[TASK TO COMPLETE] All that is needed is every line of the listing below that has "frameborder".
# # # # # # #
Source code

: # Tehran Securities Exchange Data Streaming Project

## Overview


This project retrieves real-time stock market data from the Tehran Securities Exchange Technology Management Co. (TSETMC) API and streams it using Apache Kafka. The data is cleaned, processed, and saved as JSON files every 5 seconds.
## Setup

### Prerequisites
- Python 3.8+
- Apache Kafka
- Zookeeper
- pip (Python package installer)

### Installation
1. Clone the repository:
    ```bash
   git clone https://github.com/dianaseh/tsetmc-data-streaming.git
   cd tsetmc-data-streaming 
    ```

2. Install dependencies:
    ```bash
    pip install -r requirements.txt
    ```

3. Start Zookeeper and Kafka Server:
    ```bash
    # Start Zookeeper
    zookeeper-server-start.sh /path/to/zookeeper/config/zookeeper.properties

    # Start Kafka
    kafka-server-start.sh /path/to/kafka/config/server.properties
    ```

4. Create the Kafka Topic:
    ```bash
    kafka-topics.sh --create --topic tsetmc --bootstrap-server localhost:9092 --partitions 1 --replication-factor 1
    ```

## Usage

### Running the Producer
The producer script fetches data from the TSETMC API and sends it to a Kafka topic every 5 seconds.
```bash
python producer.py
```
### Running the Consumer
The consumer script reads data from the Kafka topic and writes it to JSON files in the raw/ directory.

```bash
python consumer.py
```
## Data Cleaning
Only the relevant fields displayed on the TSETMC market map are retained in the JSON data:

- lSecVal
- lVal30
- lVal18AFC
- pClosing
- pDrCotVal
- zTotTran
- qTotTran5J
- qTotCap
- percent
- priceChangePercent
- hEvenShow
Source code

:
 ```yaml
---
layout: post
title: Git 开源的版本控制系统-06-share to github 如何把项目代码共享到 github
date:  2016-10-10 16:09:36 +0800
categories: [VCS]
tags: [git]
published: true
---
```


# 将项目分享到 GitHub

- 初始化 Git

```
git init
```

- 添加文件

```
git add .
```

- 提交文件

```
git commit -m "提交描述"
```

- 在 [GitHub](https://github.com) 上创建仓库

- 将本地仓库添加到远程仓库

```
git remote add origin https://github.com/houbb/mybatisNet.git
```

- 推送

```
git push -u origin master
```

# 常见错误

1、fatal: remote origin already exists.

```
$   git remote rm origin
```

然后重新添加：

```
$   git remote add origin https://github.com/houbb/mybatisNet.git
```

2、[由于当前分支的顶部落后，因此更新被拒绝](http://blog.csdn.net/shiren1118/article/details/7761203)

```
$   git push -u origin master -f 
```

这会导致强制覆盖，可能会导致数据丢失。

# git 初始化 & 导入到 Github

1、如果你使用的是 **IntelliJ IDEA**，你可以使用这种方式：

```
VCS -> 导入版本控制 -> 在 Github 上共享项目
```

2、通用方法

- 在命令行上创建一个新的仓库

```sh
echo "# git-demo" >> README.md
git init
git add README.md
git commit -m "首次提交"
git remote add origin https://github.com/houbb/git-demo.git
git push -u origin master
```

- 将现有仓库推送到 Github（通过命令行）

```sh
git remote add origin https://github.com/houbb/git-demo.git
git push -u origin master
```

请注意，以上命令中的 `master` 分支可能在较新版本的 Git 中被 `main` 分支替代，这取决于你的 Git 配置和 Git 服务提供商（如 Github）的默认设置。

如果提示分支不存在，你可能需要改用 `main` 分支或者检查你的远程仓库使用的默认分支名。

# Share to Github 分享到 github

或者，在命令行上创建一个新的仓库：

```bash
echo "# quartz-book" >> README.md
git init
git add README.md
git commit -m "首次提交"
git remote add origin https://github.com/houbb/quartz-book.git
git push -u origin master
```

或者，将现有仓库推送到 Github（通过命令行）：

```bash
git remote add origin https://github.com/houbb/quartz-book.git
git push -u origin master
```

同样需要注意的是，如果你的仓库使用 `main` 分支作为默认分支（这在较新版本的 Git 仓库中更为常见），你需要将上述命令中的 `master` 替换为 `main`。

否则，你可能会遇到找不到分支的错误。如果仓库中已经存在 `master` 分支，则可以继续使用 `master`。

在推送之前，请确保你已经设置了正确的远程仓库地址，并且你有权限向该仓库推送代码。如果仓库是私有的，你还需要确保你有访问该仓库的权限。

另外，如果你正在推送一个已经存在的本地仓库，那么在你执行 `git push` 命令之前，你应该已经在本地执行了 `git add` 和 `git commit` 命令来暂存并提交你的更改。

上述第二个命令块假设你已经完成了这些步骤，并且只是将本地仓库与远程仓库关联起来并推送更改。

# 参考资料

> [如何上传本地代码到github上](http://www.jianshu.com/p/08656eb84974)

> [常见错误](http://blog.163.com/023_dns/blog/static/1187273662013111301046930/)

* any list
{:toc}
# # # # # # #
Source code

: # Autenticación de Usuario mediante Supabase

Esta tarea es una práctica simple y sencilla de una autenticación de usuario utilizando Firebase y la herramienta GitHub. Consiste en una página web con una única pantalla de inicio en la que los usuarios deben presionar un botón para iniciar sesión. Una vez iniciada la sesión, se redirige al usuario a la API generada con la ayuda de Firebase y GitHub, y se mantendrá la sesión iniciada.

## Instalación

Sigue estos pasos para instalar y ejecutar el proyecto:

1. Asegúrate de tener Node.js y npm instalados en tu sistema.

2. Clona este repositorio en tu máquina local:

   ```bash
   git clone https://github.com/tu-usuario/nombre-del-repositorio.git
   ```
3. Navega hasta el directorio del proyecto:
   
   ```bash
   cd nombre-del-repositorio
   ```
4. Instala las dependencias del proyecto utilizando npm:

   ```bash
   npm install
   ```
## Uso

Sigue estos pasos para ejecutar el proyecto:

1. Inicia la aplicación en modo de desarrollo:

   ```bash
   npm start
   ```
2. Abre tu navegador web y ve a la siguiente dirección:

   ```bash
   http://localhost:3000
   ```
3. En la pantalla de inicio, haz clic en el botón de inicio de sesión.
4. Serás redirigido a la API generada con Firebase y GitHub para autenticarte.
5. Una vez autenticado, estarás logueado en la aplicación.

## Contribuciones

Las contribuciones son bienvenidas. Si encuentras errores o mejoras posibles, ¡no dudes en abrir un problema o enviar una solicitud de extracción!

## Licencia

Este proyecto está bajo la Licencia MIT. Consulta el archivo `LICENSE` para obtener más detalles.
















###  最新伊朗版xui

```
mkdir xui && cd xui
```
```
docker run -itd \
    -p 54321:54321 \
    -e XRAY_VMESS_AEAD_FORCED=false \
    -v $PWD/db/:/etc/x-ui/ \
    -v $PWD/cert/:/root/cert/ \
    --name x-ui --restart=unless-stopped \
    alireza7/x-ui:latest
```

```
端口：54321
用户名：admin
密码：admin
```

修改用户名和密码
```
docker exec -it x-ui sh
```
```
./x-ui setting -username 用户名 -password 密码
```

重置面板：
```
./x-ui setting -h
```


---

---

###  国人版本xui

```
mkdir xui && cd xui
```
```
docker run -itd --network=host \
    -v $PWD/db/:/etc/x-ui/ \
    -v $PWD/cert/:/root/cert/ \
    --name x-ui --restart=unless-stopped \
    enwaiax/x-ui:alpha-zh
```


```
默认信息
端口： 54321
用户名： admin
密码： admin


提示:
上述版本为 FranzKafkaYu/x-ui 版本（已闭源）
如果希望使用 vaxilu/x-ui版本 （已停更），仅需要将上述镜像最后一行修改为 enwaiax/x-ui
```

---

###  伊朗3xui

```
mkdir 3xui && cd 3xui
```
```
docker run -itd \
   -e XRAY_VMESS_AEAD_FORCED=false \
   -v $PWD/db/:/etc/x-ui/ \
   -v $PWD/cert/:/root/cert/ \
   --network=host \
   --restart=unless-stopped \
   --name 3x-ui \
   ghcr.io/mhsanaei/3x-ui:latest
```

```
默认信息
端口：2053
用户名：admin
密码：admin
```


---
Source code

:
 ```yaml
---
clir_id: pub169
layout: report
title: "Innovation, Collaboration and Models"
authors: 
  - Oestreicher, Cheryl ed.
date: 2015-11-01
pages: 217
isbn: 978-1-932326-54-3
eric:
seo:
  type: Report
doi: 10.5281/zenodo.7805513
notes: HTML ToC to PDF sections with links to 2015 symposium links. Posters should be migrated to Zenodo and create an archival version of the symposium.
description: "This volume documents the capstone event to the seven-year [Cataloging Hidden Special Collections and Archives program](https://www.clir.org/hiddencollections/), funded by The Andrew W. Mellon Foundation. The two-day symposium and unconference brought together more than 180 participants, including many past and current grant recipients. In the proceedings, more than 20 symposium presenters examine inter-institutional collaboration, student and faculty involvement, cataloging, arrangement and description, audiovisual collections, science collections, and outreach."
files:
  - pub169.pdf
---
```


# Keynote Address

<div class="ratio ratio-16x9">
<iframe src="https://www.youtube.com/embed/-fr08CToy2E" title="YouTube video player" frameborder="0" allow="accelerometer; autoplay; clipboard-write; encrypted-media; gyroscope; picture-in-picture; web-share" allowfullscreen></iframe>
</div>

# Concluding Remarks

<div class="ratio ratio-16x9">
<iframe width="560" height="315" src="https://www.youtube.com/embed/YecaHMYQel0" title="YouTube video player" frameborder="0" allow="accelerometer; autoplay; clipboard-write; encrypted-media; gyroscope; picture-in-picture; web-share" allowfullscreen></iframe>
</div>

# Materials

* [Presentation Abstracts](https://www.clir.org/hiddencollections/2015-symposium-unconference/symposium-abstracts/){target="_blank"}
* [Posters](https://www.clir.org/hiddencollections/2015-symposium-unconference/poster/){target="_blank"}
# # # # # # #
[RESPONSE TO THE TASK]
<iframe src="https://www.youtube.com/embed/-fr08CToy2E" title="YouTube video player" frameborder="0" allow="accelerometer; autoplay; clipboard-write; encrypted-media; gyroscope; picture-in-picture; web-share" allowfullscreen></iframe>
<iframe width="560" height="315" src="https://www.youtube.com/embed/YecaHMYQel0" title="YouTube video player" frameborder="0" allow="accelerometer; autoplay; clipboard-write; encrypted-media; gyroscope; picture-in-picture; web-share" allowfullscreen></iframe>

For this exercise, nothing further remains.